Wednesday, July 8, 2009

It's been a while

I've been off the city for a while. I'm sick of being crammed in with a bunch of sweaty, cranky city dwellers. Still, there's a few things worth mentioning.

First: Team Monday. I work Tuesday through Saturday and have Sunday and Monday off. I hate it. Team Monday began out of a bad economy and my desire to make the second half of my weekend still feel like a weekend. Myself and my two unemployed friends now go on small outings either within or in close proximity to the city. So far we have gone to Long Beach Island, Bowling at Laurel Lanes, and Putt Putt golfing. Pics and reviews to come so you can start your own Team Weekday. In the meantime you can check our facebook page for photos and links.

Second: My buddy Bill started a blog. Bill is both awesome and proving to be a more active blogger than me. I will blog vicariously through him and link often. Check out mcrighton.tumblr.com

Friday, May 8, 2009

Another New York Times nod

I know, I should really be reading the philly.com, but the New York Times has such lovely pictures. Either way, they've been giving Philly the regular nod, first about the beer (see previous post) and now about the city in general. There's a great article detailing a 36 hour vacation in Philly. I feel exhausted just reading it, but must say that I endorse this article for two reasons. First, all the places listed here are worthwhile and fun. Secondly, I don't go to any of these places too often so I don't have to worry about lots of tourists getting in my way, ordering wrong and tipping lousily (is that a word?).

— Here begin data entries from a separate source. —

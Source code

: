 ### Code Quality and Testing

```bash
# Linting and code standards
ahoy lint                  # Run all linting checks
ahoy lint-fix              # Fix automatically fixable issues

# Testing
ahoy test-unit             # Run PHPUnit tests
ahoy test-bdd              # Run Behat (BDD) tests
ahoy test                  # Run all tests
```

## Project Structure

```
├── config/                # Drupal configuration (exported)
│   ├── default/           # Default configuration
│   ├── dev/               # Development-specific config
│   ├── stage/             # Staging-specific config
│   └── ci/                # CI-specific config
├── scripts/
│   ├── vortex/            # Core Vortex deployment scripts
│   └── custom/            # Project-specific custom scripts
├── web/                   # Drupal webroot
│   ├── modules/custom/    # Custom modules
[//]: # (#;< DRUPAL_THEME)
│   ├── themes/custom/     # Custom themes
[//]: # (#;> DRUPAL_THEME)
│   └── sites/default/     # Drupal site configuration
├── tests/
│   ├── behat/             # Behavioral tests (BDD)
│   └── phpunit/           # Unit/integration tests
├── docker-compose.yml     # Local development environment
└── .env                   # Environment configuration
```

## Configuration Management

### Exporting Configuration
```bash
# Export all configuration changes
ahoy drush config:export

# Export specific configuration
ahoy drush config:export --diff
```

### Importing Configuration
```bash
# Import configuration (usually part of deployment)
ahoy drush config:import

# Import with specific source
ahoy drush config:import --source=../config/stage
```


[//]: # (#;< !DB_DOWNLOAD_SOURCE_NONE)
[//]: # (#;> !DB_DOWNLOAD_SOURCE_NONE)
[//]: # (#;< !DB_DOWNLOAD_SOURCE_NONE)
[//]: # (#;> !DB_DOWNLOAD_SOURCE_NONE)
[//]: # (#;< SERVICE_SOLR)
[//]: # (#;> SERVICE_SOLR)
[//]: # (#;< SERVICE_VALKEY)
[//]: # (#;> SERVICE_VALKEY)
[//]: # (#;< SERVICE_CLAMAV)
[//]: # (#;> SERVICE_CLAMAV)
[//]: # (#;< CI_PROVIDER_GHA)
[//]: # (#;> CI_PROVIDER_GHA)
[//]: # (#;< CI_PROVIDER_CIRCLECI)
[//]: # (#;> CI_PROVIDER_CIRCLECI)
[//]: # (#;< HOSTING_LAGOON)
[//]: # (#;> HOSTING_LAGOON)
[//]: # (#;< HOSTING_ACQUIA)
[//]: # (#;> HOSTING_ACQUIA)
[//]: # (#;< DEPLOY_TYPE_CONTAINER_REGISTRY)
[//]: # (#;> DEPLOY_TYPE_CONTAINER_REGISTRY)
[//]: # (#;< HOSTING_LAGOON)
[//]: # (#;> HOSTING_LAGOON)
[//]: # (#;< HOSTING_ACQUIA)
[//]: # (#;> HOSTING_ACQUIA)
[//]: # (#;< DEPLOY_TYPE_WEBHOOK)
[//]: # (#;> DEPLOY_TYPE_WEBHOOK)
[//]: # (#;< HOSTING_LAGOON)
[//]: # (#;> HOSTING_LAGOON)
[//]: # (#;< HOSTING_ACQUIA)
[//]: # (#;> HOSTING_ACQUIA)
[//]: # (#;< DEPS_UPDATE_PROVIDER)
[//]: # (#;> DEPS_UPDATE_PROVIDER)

Stay tuned for a follow up 36 hours of how to hit Philly on the way cheep. Have any suggestions of where to go and how to not act like an asshole? Send 'em my way!

Thursday, April 30, 2009

I'll drink to that!


Pilsners were the beer in question in a recent New York Times piece lamenting the lack of beer options and New York's new baseball stadiums. Unlike Yankee and Met fans, Phillies fans have plenty to cheer about and so does the rest of Philadelphia's beer drinking public. Victory Prima Pils came out on top with the reviewer stating "It seemed to be alive in the glass, with wonderfully refreshing bitterness to balance the floral and citrus aromas." On a hot summer day I love a cold, crisp bitter beer and Prima Pils is a definite favorite. The brewing company itself is also great about giving back to Philadelphia sponsoring many local events (including The Print Center's Annual Auction) so that gets a big thumbs up in my book.


The other end of the state got a nod as well with Pennsylvania Brewing Company taking second place. Haven't tried their beer before, but I'll definitely be on the look out.
Check out the rest of the New York Times story here.

Wednesday, April 29, 2009

Philly Car Rage

As a long time user of Philly Car Share and an employee of a fellow non-profit I was not that surprised at the new billing plan. I was also not that surprised at how the blogging public seemed to be handling it. I was, however, ashamed.

Do I think the announcement was handled poorly? Yes. Do I think there should be more transparency in a company that markets itself as a public service? Yes. Do I believe I have better ideas about how the company should be run--of course. We all do, but we also don't have all the facts. I think there are a few things people are forgetting.

First, to those of you complaining about how you only use it once a year--Philly Car Share is still paying to insure you those other 364 days. That is expensive. Philly Car Share is now much more expensive than taking a cab or renting a car every so often, but it is a hell of a lot cheaper than owning, maintaining, insuring and gassing up your very own car.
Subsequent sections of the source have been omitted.